Overture to the new President
After Sajith had been flattened in the Presidential Elections he got desperate. The General Elections to follow could now not be won by Sajith’s party.
It was, therefore, a desperate bid when Sajith Premadasa went up to President Gotabaya and tried to woo him to support SJB as a better base of Parliamentary support. Here again, he underassessed the cliched old adage that blood is thicker than water. The political chemistry of Lankan politics is such that even ‘proven’ criminals can get to power. What the new President needed was unclenching support from his parliamentarians. Besides, the power of Mahinda Rajapaksa was there to ensure a Pohottuwa victory.
Instead of making silly appeals for deals with Gota the SJB should have focused on specific electorates to ensure more wins in Parliament. Skilled micro politics was the need of the hour for Sajith.
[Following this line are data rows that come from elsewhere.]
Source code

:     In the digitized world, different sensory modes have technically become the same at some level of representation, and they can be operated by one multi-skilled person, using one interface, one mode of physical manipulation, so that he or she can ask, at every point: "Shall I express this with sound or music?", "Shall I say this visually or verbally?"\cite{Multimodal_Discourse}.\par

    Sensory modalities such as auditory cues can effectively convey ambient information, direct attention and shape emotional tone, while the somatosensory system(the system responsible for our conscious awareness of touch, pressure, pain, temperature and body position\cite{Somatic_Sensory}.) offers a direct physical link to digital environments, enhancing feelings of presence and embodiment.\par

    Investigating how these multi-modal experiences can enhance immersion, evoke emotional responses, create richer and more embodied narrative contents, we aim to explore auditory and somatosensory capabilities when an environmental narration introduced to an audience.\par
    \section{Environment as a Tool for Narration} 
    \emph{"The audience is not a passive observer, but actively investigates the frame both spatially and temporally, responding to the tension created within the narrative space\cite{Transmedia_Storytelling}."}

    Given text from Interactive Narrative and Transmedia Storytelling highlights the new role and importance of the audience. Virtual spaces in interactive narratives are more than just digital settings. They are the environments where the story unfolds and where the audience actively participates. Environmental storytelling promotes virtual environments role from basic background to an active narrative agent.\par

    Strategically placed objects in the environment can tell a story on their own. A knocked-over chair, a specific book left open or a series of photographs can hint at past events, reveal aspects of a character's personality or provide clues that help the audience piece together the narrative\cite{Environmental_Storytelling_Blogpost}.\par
Into the seat of the Leader of the Opposition
Sajith Premadasa started off his position as Leader of the Opposition by another wrong statement. He was reported as saying, “The new Leader of the Opposition will be a no-deal Leader of the Opposition.” That had been an undiluted offensive on a man noted for his integrity.
The amazing thing is that Wickremesinghe had all along never got provoked into counter statements. Like the elephant in the Dhammapada Ranil Wickremesinghe did not feel these slurs.
Whither?
Readers can thus recount how Sajith Premadasa made one wrong move after the other that would disqualify him from a leadership contest.
There is a problem at the bottom: a person with no sustaining political policy inspiration has lost compass and often fails in determining as to what should and should not be done when it comes to individual action. A political leader must have a driving political philosophy; Sajith doesn’t have that and so his entire party hasn’t that. Thus, when confronting crises in the country these kinds of individuals go into action like the fire brigade. Misguided though, S.W.R.D. Bandaranaike who first broke away from the UNP in 1954, had been able to concoct a Sinhala Buddhist nationalistic philosophy that drew crowds for his meetings. That central world view united many leaders around S.W.R.D.
On the other hand, the Samagi Jathika Balavegaya has none. Sajith and his party men are mere attack dogs and even in that task Anura Kumar Dissanayake and his men can outdo them.